Seems a shame though, since so much modern work in functional programming assumes immutability. Haskell has been the lingua franca of functional programming for over twenty years. Look at this paper for instance:

http://www.cs.nott.ac.uk/~pszgmh/fold.pdf

How could those results be applied to Scala with iterators? At a minimum, the proofs would have to be adapted to mutability, perhaps by placing certain constraints on the iterators. On the other hand, even though it has a different syntax, and lacks Haskell's type system, Clojure benefits from Hutton's proof framework, I believe, since Clojure's reduce is directly analogous to the fold/foldr on which the framework is built.

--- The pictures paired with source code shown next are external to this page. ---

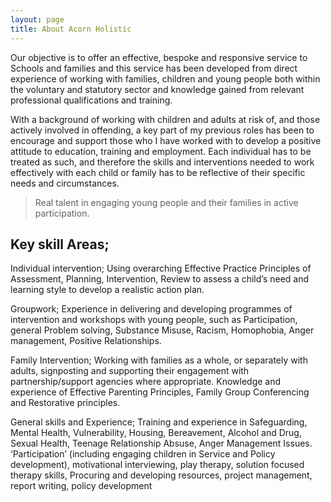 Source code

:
 ```yaml
---
layout: page
title: About Acorn Holistic
---
```

Our objective is to offer an effective, bespoke and responsive service to Schools and families and this service has been developed from direct experience of working with families, children and young people both within the voluntary and statutory sector and knowledge gained from relevant professional qualifications and training.

With a background of working with children and adults at risk of, and those actively involved in offending, a key part of my previous roles has been to encourage and support those who I have worked with to develop a positive attitude to education, training and employment. Each individual has to be treated as such, and therefore the skills and interventions needed to work effectively with each child or family has to be reflective of their specific needs and circumstances.

<blockquote>Real talent in engaging young people and their families in active participation.</blockquote>

<h2>Key skill Areas;</h2>

Individual intervention; Using overarching  Effective Practice Principles of Assessment, Planning, Intervention, Review  to assess a child’s need and learning style to develop a realistic action plan. 

Groupwork;  Experience in delivering and developing  programmes of intervention and workshops with young people, such as Participation, general Problem solving, Substance Misuse, Racism, Homophobia, Anger management, Positive Relationships.  

Family Intervention; Working with families as a whole, or separately with adults, signposting and supporting their engagement with partnership/support agencies where appropriate.
Knowledge and experience of Effective Parenting Principles, Family Group Conferencing and Restorative principles. 

General skills and Experience; Training and experience in Safeguarding, Mental Health, Vulnerability, Housing, Bereavement, Alcohol and Drug, Sexual Health, Teenage Relationship Absuse, Anger Management Issues. 
‘Participation’ (including engaging children in Service and Policy development), motivational interviewing, play therapy, solution focused therapy skills,
Procuring and developing resources, project management, report writing, policy development
 

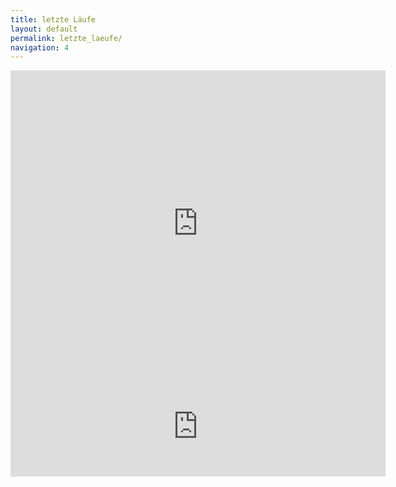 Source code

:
 ```yaml
---
title: letzte Läufe
layout: default
permalink: letzte_laeufe/
navigation: 4
---
```


<p class="text-center">
  <iframe allowtransparency
          frameborder='0'
          height='490'
          scrolling='no'
          src='https://www.strava.com/clubs/313076/latest-rides/4fe8f97bd9bc68508be5c9db3bd08c30bec49786?show_rides=true'
          width='600'>
  </iframe>

  <iframe allowtransparency
          frameborder='0'
          height='160'
          scrolling='no'
          src='https://www.strava.com/clubs/313076/latest-rides/4fe8f97bd9bc68508be5c9db3bd08c30bec49786?show_rides=false'
          width='600'>
  </iframe>
</p>
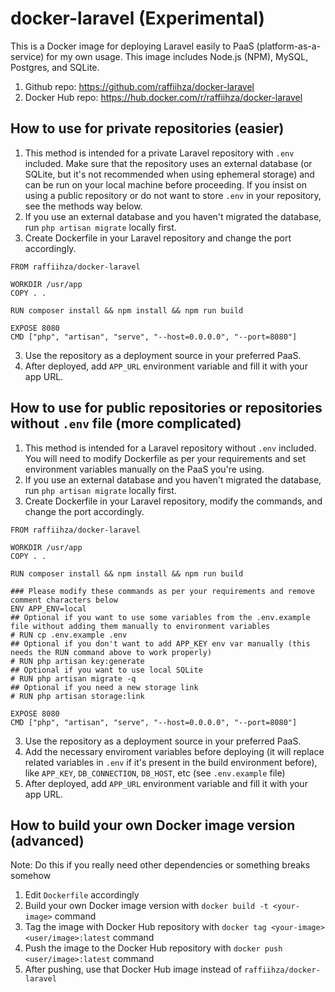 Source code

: # docker-laravel (Experimental)

This is a Docker image for deploying Laravel easily to PaaS (platform-as-a-service) for my own usage. This image includes Node.js (NPM), MySQL, Postgres, and SQLite.

1. Github repo: https://github.com/raffiihza/docker-laravel
2. Docker Hub repo: https://hub.docker.com/r/raffiihza/docker-laravel

## How to use for private repositories (easier)
1. This method is intended for a private Laravel repository with `.env` included. Make sure that the repository uses an external database (or SQLite, but it's not recommended when using ephemeral storage) and can be run on your local machine before proceeding. If you insist on using a public repository or do not want to store `.env` in your repository, see the methods way below.
2. If you use an external database and you haven't migrated the database, run `php artisan migrate` locally first.
3. Create Dockerfile in your Laravel repository and change the port accordingly.
```
FROM raffiihza/docker-laravel

WORKDIR /usr/app
COPY . .

RUN composer install && npm install && npm run build

EXPOSE 8080
CMD ["php", "artisan", "serve", "--host=0.0.0.0", "--port=8080"]
```
3. Use the repository as a deployment source in your preferred PaaS.
4. After deployed, add `APP_URL` environment variable and fill it with your app URL.

## How to use for public repositories or repositories without `.env` file (more complicated)
1. This method is intended for a Laravel repository without `.env` included. You will need to modify Dockerfile as per your requirements and set environment variables manually on the PaaS you're using.
2. If you use an external database and you haven't migrated the database, run `php artisan migrate` locally first.
3. Create Dockerfile in your Laravel repository, modify the commands, and change the port accordingly.
```
FROM raffiihza/docker-laravel

WORKDIR /usr/app
COPY . .

RUN composer install && npm install && npm run build

### Please modify these commands as per your requirements and remove comment characters below
ENV APP_ENV=local
## Optional if you want to use some variables from the .env.example file without adding them manually to environment variables
# RUN cp .env.example .env
## Optional if you don't want to add APP_KEY env var manually (this needs the RUN command above to work properly)
# RUN php artisan key:generate
## Optional if you want to use local SQLite
# RUN php artisan migrate -q
## Optional if you need a new storage link
# RUN php artisan storage:link

EXPOSE 8080
CMD ["php", "artisan", "serve", "--host=0.0.0.0", "--port=8080"]
```
3. Use the repository as a deployment source in your preferred PaaS.
4. Add the necessary enviroment variables before deploying (it will replace related variables in `.env` if it's present in the build environment before), like `APP_KEY`, `DB_CONNECTION`, `DB_HOST`, etc (see `.env.example` file)
5. After deployed, add `APP_URL` environment variable and fill it with your app URL.

## How to build your own Docker image version (advanced)
Note: Do this if you really need other dependencies or something breaks somehow

1. Edit `Dockerfile` accordingly
2. Build your own Docker image version with `docker build -t <your-image>` command
3. Tag the image with Docker Hub repository with `docker tag <your-image> <user/image>:latest` command
4. Push the image to the Docker Hub repository with `docker push <user/image>:latest` command
5. After pushing, use that Docker Hub image instead of `raffiihza/docker-laravel`
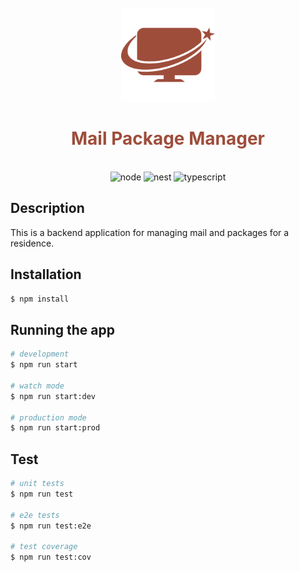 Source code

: <br />
<div align='center'>
  <img src='./assets/logo.png' alt='mail package manager logo' height='150' />
  <h1 style='color:#9E4D3B;'>
    Mail Package Manager
  </h1>
</div>
<p align='center'>
  <br />
  <img scr='https://img.shields.io/badge/Node-green' alt='node'/>
  <img scr='https://img.shields.io/badge/Nestjs-red' alt='nest'/>
  <img scr='https://img.shields.io/badge/Typescript-blue' alt='typescript'/>
  <br />
</p>

## Description

This is a backend application for managing mail and packages for a residence.

## Installation

```bash
$ npm install
```

## Running the app

```bash
# development
$ npm run start

# watch mode
$ npm run start:dev

# production mode
$ npm run start:prod
```

## Test

```bash
# unit tests
$ npm run test

# e2e tests
$ npm run test:e2e

# test coverage
$ npm run test:cov
```
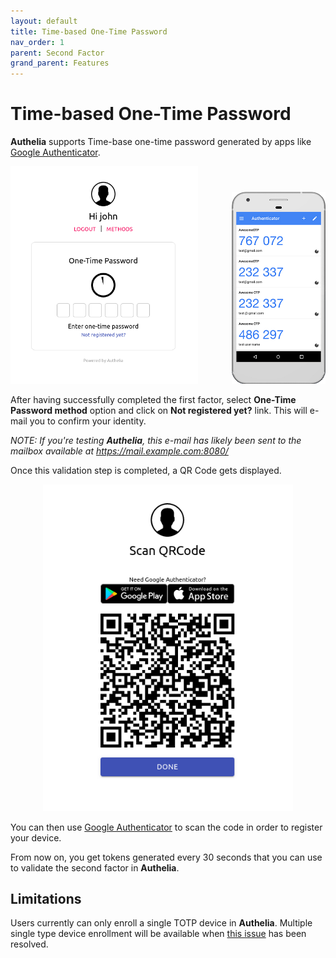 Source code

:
 ```yaml
---
layout: default
title: Time-based One-Time Password
nav_order: 1
parent: Second Factor
grand_parent: Features
---
```


# Time-based One-Time Password

**Authelia** supports Time-base one-time password generated by apps like [Google Authenticator].

<p align="center">
  <img src="../../images/2FA-TOTP.png" width="300">
  <img src="../../images/google-authenticator.png" width="150" class="no-border" style="margin-left: 50px">
</p>


After having successfully completed the first factor, select **One-Time Password method**
option and click on **Not registered yet?** link. This will e-mail you to confirm your identity.

*NOTE: If you're testing **Authelia**, this e-mail has likely been sent to the mailbox available at https://mail.example.com:8080/*

Once this validation step is completed, a QR Code gets displayed.

<p align="center">
  <img src="../../images/REGISTER-TOTP.png" width="400">
</p>

You can then use [Google Authenticator] to scan the code in order to register your device.

From now on, you get tokens generated every 30 seconds that
you can use to validate the second factor in **Authelia**.


## Limitations

Users currently can only enroll a single TOTP device in **Authelia**.
Multiple single type device enrollment will be available when [this issue](https://github.com/authelia/authelia/issues/275) has been resolved.

[Google Authenticator]: https://google-authenticator.com/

Update: I heard from Graham Hutton, the author of that paper. He said:

I think you could write the programs from the paper in any language that supports higher-order functions, but the reasoning aspect of the paper likely requires a pure functional language, as the basic principles of equational reasoning are not valid in other settings.

Then I heard from Jeremy Gibbons (a.k.a. @jegi here on Github) who shared this:

Bruno Oliveira's and my paper "The Essence of the Iterator Pattern" was intended to capture the story for mutable datatypes. http://www.cs.ox.ac.uk/publications/publication1409-abstract.html

Those two papers, to me, encapsulate the whole problem/opportunity here. If you have the opportunity to build on immutable sequences, you eliminate a ton of complexity relative to (mutable) iterators.

Update September 6, 2018: if you look at my updates to this thread you'll see that, thanks to kind+smart people on Stack Overflow, not only do I have a Java solution (borrowed from clojure.lang.Util.ret1() but I also have a general Scala solution too (call by name).

So Scala/vavr Stream can work. If you're gonna pass around streams in Scala, you need to do so, by name, not by value. In Java/vavr land, the clojure.lang.Util.ret1() trick for clearing the local is a bit uglier—but it works.